Fiction, hands-down. Recently I waded through some of those boxloads of introspective essays from my younger years and thought, “What the hell was I thinking of?” I do enjoy writing blog posts, which for me are free-form, meandering essays on writing, sharing war stories and my opinions on good and bad writing. But I seem to have a congenital preference for make-believe over reality. Even in fiction, I’ve never followed the shopworn dictum, “Write what you know!”

How do you see the future of publishing?

It’s already here, and I love it! And I speak as a guy who has been well published at times, and wretchedly at others. In the U.S., I’ve been published by Harper Collins, Simon & Schuster/Pocket Books and Walker, by Heinemann in the UK, Mondadori in Italy and Hayakawa in Japan. But I rejoice that the self-anointed publishing gatekeepers have been toppled and the gates thrown open. Yes, there are big-time quality-control problems, but I trust ultimately in the marketplace. As from ancient times, readers can drop their coins in the hats of the bards who best capture their attention. It’s just that, thanks to the Internet, there are so wondrous many yarn-spinners out there now.

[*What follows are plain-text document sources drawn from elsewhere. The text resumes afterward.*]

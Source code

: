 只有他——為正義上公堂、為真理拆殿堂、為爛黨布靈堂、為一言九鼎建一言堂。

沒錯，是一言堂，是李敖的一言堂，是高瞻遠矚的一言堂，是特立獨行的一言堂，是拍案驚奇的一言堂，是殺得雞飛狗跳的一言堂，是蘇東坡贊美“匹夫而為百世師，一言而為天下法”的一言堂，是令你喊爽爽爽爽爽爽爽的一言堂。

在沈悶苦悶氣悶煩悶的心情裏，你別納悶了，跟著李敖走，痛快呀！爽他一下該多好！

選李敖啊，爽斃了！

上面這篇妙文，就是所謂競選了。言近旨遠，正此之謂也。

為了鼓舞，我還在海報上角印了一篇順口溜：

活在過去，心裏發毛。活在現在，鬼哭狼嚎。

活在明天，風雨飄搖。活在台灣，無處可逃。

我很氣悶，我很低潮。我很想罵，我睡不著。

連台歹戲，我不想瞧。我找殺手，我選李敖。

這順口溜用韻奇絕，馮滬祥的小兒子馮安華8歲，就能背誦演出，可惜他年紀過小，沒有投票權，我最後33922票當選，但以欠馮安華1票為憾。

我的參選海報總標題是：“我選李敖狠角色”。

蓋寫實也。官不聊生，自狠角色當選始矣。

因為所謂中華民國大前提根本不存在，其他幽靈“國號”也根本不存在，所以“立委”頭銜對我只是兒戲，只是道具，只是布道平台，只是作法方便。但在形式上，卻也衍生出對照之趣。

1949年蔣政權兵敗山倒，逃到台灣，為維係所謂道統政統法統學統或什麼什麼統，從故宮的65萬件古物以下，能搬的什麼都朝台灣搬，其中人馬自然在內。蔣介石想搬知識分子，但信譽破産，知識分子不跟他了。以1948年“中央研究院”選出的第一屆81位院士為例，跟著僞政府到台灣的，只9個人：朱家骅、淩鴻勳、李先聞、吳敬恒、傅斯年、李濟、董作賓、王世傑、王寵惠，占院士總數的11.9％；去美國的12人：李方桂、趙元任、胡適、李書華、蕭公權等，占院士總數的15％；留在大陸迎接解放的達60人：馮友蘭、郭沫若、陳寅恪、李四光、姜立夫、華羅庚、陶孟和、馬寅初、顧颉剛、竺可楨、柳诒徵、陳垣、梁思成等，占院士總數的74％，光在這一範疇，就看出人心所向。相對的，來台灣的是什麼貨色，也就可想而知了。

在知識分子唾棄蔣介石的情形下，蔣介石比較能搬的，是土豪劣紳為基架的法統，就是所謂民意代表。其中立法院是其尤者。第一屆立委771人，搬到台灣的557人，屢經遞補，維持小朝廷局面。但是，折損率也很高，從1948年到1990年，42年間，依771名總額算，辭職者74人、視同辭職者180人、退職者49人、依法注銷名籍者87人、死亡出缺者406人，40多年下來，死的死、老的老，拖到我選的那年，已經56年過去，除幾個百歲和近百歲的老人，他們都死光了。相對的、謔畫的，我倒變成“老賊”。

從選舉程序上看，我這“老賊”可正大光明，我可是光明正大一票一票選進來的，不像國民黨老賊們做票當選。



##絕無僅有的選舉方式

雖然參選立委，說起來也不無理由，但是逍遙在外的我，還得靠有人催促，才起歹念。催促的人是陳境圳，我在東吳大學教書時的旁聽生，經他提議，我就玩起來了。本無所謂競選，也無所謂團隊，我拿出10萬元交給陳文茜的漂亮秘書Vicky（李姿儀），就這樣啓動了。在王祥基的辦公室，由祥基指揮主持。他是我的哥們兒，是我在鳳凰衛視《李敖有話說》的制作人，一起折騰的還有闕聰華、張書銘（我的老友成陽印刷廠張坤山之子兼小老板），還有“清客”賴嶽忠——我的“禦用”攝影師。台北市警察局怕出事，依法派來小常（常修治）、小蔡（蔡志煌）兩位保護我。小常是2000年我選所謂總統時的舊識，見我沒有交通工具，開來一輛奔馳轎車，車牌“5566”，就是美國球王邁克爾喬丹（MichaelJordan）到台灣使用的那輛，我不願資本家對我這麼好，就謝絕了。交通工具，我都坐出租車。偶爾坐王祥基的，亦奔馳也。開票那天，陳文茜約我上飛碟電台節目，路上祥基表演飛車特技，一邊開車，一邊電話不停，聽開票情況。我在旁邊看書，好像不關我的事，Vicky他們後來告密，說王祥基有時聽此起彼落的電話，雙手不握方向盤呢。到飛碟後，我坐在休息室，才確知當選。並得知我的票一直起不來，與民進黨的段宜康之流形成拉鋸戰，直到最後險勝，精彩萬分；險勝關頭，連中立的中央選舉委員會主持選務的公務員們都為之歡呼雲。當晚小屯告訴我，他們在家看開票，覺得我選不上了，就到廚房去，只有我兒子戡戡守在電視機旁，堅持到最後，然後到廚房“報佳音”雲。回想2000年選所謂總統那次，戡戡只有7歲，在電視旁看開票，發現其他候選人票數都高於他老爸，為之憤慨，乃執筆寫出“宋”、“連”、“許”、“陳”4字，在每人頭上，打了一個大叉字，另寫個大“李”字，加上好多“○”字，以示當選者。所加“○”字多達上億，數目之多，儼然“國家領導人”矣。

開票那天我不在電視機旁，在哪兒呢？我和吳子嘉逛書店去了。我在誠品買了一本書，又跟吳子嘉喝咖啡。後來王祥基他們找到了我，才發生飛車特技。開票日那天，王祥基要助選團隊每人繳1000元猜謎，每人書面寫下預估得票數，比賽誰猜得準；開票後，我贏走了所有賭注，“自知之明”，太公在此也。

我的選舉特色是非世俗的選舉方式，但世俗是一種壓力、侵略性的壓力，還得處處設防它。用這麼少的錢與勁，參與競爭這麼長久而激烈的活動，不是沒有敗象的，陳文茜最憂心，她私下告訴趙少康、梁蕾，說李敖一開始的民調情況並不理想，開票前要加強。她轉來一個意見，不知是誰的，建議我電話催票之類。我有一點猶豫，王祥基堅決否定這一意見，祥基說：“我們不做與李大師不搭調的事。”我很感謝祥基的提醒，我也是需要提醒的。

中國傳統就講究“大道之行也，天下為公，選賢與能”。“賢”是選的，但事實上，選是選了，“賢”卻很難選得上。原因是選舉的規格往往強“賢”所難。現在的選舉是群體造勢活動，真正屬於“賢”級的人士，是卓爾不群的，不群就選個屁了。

But I welcome the wide-open competition.

Who is your favourite author?

I have to say the late John D. MacDonald, since I’ve worked my way through his canon of 70+ titles several times — and have gone to school on his descriptive techniques and tricks on every reading.

Which book has influenced you the most?

Impossible to pick one. Let me instead name some cherished authors: Moses (the one who wrote the Hebrew Bible). The Gospel writers and St. Paul. Charles Dickens. J.D. MacDonald. Rudyard Kipling. Frederick Forsyth (whom I reread endlessly, just as I do MacDonald). Robert Louis Stevenson. Of today’s genre writers, I’m utterly hooked on, and keenly jealous of, John Camp, who writes the Lucas Davenport and Virgil Flowers crime series under the name of John Sandford. Now, since this is such a guys-only club, let me finish by saying the greatest novel I ever read was Margaret Mitchell’s.

Tell us about your writing process?

Plotting is fun, but hard work, as are casting the roles and character building. Research is an adventure unto itself, sending me down labyrinthine passages for endless hours. But the actual writing requires an all-consuming commitment of resources, a combustible process that I postpone until I can no longer stand to do so. Once I launch, I try to write every day (as prescribed earlier in this interview), and to log at least 1,000 words a day. Since I’m a compulsive rewriter, those “first-drafted” thousand may have been whittled down from four or five times that many. I log each day’s output in a month-at-a-glance calendar, which means sloth or a day off entails writing a big fat guilt-inducing “0” in that day’s square.

What inspired your interest in thriller writing?

I’ve tried my hand at other genres, from mystery to sword and sorcery, sci-fi to romantic suspense (yes, even a would-be Harlequin), but I found myself always coming back to the thriller niche, whether in bookstores (remember those?) and libraries, and in my escapist imagination. Thrillers seem, now that I think about it, to be the essence of storytelling.

Can you summarise your basic philosophy in life?

Let me dodge that one a bit by instead quoting the epigraph to my novel, Duel of Assassins:

“The only tough part [in life] is the finding out what you’re good for.” —Owen Wister, The Virginian

I think that’s plenty deep enough, and true right down to bedrock.